At first it looked like the situation in NYC was even worse for women with the 150k vs. 50k difference, but the population of NYC is 8.2million where SF is only 805k. Still dramatic, but not nearly as bad.
I think the numbers are a red herring. Finding a date is a numbers game. However, if you've spent any time in a committed relationship, you'll know that pretty much the only things that matter are how she feels about herself and how she feels about you (and the converses for you, which are heavily influenced by those). All the stuff about hotness, income, intelligence, background, careers, etc. fades into the background, and you figure out how to make it work.
I suspect the reason that dating sucks in the Bay Area is because the Bay Area attracts guys (and women, but to a lesser extent) who are overly concerned with how they're perceived by others. After all, everybody is chasing the latest hot startup that will make them wealthy and famous. That same insecurity - and the same insecurity that would make you bail on an area just because there are no girls - is massively unattractive to women.
I spent a year and a half dating around, including some very hot women. After realizing that none of that mattered and the only thing important was how I felt when I was with her, it took me all of 3 weeks to find a partner.
If dates are generally a prerequisite to relationships than the numbers issue tends to have a lot of influence (age does too).
My impression from living here isn't that it's people worried about their status, I think it's just that there aren't enough people - do you live in the bay area?
And my point is that there are enough people around that getting dates should not be a significant problem. I went out with about 25-30 people before finding my girlfriend; to get to that involved about 200 OKCupid messages. There were about 5 dates in the 3 weeks before and 3 weeks after I first met her.
What assumptions / observations underpin your conclusion that "The dating situation is so bad for single men in their early to mid twenties on the west coast"?
This article makes it obvious how far behind technology NYC is compared to SF. Men in SF don't want women from NYC flown to see them. Men in SF want women delievered by Quadricopter drones.
I believe this is not the first time this happened in San Francisco.
During the Gold Rush, the gender ratio was about 50 men per woman. It got better with the years, but party organisers kept doing their damnedest to get women to go to their balls, inviting (and arranging for travel for) women from as far as Missouri, over the Pony Express.
And in a third, different place on Earth a man is choosing between keeping his sanity or caving in and typing "valleywag.gawker.com" in his browser's address bar.
"Also, not great, as pointed out by another TechCrunch writer: The implicit assumption that all dating is between women and men."
Another possibility is that there's no first-order[0] geographical arbitrage opportunity presented by gender imbalances when men seek men and women seek women.
[0] there may be "second-order" abritrage opportunity, in terms of sub-types of men or women.
Open question: where do men here in SF try to meet women?
As a man, I have yet to see such a lack of single women in the city that would necessitate a project like this, even when I was dating around for 9 months.
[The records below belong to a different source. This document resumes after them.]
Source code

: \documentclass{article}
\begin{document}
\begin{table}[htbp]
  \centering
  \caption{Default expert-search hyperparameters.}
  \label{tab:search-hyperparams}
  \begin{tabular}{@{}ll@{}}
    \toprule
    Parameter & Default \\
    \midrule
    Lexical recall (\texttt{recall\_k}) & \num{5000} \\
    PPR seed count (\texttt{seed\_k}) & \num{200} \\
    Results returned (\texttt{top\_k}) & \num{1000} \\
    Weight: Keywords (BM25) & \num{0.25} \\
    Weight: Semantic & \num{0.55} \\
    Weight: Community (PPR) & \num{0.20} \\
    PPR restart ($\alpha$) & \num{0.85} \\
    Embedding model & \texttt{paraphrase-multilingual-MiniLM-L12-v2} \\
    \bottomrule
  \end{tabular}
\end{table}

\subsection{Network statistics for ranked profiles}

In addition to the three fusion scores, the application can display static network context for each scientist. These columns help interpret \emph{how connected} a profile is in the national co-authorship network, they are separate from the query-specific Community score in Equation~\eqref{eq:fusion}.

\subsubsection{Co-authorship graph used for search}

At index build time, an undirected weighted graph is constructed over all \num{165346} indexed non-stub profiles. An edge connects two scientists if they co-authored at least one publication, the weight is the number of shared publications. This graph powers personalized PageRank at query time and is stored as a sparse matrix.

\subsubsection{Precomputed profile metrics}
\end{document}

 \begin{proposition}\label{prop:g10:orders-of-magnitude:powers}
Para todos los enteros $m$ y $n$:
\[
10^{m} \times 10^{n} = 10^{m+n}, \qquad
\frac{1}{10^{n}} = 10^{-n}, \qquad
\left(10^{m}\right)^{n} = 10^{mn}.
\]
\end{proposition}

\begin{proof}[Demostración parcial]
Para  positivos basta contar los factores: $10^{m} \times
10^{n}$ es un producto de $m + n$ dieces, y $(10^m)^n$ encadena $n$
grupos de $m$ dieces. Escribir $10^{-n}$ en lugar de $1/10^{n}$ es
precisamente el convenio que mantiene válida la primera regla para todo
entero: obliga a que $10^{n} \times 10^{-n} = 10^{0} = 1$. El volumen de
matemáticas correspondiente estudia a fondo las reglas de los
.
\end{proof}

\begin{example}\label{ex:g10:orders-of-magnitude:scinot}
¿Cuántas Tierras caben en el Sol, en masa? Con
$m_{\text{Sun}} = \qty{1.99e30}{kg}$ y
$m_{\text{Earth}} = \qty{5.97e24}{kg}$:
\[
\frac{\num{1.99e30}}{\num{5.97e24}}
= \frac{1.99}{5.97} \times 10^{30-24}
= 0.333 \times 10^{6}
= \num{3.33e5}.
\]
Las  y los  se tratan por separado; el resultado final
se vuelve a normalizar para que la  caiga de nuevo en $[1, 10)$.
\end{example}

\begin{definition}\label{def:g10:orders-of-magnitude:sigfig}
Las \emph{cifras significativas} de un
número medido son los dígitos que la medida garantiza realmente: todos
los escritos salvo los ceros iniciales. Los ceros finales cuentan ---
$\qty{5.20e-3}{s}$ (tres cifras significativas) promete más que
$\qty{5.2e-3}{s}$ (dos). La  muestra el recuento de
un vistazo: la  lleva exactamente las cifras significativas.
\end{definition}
Me thinks either standards are too high or don't go far enough out of your comfort zone. I could imagine being wrapped up in a startup, eat, breathing, sleeping it. And yes, not too many single women in the startup scene.
But startup != San Francisco, though it may seem that way from the news media.
As a guy with wickedly amazing success on OKCupid and Craigslist in New York and elsewhere, in SF alone for a month, I can confirm that the usual methods that smart, hardworking, tech-savvy dudes use for finding strangers to date are completely oversaturated in SF.
Offline is the way, obviously, but ain't nobody got time for that.
They need to make this frictionless...much like Uber. Make an app where I push a button and a 'dateable' girl gets delivered as soon as possible to a bar of my choice for an instant date. She doesn't have to be from nyc.
The meta: know what you really want. Sex, companionship or kids: select up to two adjacent goals. Pick all 3 if you have a second condo and a burner phone.
According to a comment by the founder on the article, that's in the works going up online tommorow. They decided to do this one first because of winter weather in NYC vs SF.
It's a miracle Felix Denis got rich off those considering it's a double-ended marketplace (ads, mag buyers) and that UK lads mags competition is brutality incarnate.
My issues with this:
1. Whats the goal from the date? Nobody is going to commit to a long term relationship, and I doubt you will convince a guy to leave his job in SF to move to NY from this date.
2. Waste of resources/emissions. Sure, the effect of this is negligible since the planes will be flying anyways, but in principal this just seems like a huge waste of resources.
3. Given 1, it seems that this "date" is really just going to be mostly one-time affairs. Which is cool. But why not just find a date locally or hire an escort.
Not sure I agree about point three - why do you think they will get more success in SF than in NY? If they cannot get a "date" in NY, I am not sure they would get one in SF. Unless the organisers provide everyone with masks, cover of darkness and free booze!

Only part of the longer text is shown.